The earliest speech recognition (SR) models, such as the dynamic time warping (DTW) model
[1], recognize the speakers based on the speech signals by template matching. Later, some Gaussian mixture models (GMMs)
[2][3], like the Gaussian mixture model-universal background model (GMM-UBM) and the Gaussian mixture model-support vector machine (GMM-SVM) model were developed, which represent the original audio signals by the trained model to recognize the speaker. Then, identifying vector models (i-vector)

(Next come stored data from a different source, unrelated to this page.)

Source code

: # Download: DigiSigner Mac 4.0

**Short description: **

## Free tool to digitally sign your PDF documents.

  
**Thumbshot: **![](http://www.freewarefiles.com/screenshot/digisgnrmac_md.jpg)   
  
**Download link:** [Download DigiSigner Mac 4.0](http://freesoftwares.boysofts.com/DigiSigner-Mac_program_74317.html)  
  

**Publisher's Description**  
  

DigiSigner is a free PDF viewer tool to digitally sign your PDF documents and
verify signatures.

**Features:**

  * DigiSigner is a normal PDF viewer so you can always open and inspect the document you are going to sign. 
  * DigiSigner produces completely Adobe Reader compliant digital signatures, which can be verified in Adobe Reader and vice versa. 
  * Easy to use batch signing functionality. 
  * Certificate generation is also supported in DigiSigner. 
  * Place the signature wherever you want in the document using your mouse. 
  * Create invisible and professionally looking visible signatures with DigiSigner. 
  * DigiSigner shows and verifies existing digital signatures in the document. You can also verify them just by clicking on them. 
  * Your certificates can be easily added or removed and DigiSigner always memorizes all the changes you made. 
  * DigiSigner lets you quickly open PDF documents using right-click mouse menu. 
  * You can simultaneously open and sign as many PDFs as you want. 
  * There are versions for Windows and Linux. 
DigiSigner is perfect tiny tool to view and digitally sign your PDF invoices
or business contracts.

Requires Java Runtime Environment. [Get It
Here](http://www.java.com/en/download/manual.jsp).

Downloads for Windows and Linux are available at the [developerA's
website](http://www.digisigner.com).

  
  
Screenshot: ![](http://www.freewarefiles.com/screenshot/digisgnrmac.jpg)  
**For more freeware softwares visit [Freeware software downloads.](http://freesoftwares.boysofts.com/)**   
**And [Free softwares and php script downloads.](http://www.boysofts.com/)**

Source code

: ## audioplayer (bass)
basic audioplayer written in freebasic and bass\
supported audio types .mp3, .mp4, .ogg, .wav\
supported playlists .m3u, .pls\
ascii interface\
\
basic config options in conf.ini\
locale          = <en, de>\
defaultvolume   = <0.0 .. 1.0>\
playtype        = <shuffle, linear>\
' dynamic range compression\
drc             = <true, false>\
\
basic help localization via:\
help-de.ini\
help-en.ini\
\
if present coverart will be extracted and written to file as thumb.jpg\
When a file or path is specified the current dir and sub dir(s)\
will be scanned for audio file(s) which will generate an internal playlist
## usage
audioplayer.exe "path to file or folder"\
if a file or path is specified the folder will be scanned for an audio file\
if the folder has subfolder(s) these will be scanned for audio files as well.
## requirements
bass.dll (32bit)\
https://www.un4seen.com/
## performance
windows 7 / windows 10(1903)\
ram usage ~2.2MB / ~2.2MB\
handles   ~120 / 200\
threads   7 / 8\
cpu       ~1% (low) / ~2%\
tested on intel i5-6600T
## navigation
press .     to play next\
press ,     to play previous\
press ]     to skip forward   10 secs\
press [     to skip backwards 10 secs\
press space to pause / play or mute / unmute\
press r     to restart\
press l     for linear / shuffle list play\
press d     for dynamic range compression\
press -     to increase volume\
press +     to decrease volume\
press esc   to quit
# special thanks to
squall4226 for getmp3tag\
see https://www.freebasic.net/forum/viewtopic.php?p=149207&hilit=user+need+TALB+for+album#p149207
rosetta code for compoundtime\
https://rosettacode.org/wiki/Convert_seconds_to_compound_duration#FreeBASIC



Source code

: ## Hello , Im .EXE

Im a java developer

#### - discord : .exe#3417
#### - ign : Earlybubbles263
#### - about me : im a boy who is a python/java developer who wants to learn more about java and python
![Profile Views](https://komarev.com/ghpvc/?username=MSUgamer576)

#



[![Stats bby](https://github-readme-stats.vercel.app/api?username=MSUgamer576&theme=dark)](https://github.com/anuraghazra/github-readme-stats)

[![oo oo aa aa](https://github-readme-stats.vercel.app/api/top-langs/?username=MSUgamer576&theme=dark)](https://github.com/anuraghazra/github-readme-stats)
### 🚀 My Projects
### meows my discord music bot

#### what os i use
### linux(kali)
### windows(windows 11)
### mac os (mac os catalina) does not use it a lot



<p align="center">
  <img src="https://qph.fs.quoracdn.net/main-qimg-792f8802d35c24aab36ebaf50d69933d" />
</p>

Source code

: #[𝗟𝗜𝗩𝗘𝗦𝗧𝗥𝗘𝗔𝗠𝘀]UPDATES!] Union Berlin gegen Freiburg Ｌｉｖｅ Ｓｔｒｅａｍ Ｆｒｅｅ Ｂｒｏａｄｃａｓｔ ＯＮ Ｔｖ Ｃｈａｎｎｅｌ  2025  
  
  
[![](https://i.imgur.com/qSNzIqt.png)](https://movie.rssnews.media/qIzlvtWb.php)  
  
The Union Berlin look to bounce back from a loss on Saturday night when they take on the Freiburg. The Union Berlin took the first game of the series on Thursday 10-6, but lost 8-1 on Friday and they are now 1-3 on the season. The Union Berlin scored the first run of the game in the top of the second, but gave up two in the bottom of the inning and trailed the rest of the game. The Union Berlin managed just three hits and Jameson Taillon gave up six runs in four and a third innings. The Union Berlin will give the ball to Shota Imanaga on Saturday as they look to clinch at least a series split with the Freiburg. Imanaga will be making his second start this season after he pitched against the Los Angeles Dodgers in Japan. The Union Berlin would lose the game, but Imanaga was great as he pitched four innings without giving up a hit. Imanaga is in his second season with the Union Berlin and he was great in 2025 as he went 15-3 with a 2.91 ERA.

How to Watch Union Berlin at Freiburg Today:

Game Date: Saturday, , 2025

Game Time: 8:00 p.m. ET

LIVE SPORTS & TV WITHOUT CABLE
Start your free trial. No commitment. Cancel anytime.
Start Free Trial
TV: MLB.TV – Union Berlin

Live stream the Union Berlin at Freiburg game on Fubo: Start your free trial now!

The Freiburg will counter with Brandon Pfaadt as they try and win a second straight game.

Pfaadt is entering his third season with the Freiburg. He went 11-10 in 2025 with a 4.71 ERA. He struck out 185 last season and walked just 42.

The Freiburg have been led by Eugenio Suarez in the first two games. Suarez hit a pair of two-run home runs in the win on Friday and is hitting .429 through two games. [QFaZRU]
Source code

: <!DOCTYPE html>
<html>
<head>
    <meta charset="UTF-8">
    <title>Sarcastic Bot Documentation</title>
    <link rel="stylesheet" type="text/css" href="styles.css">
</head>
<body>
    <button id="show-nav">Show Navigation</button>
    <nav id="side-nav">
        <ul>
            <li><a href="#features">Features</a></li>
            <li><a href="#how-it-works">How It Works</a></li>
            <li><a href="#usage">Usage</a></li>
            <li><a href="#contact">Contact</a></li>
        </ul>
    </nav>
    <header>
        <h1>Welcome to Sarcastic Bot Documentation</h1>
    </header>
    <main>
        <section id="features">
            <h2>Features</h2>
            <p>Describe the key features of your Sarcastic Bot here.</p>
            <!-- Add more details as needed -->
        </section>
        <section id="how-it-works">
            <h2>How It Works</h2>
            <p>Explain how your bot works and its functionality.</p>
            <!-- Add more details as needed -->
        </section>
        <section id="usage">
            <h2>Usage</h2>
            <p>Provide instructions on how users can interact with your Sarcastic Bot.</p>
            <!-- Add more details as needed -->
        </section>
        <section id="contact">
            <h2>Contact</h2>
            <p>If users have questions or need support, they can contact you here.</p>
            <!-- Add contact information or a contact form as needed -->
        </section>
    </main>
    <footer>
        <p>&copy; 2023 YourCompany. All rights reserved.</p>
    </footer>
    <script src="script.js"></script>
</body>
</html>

[4] that recognize speaker voice features became the mainstream method because they rely on data of smaller lengths. As deep learning technology advances, deep speaker vectors come to play a dominating role: deep neural networks are trained to extract speech features and represent the speech features as d-vectors
[5] or x-vectors
[6]. Bai et al.
[7] made a detailed summary of works on DNN-based speaker recognition systems (SRSs).
Figure 1 presents the general framework of traditional SR and deep learning-based SRSs, which comprises three stages: training, enrolling, and verification.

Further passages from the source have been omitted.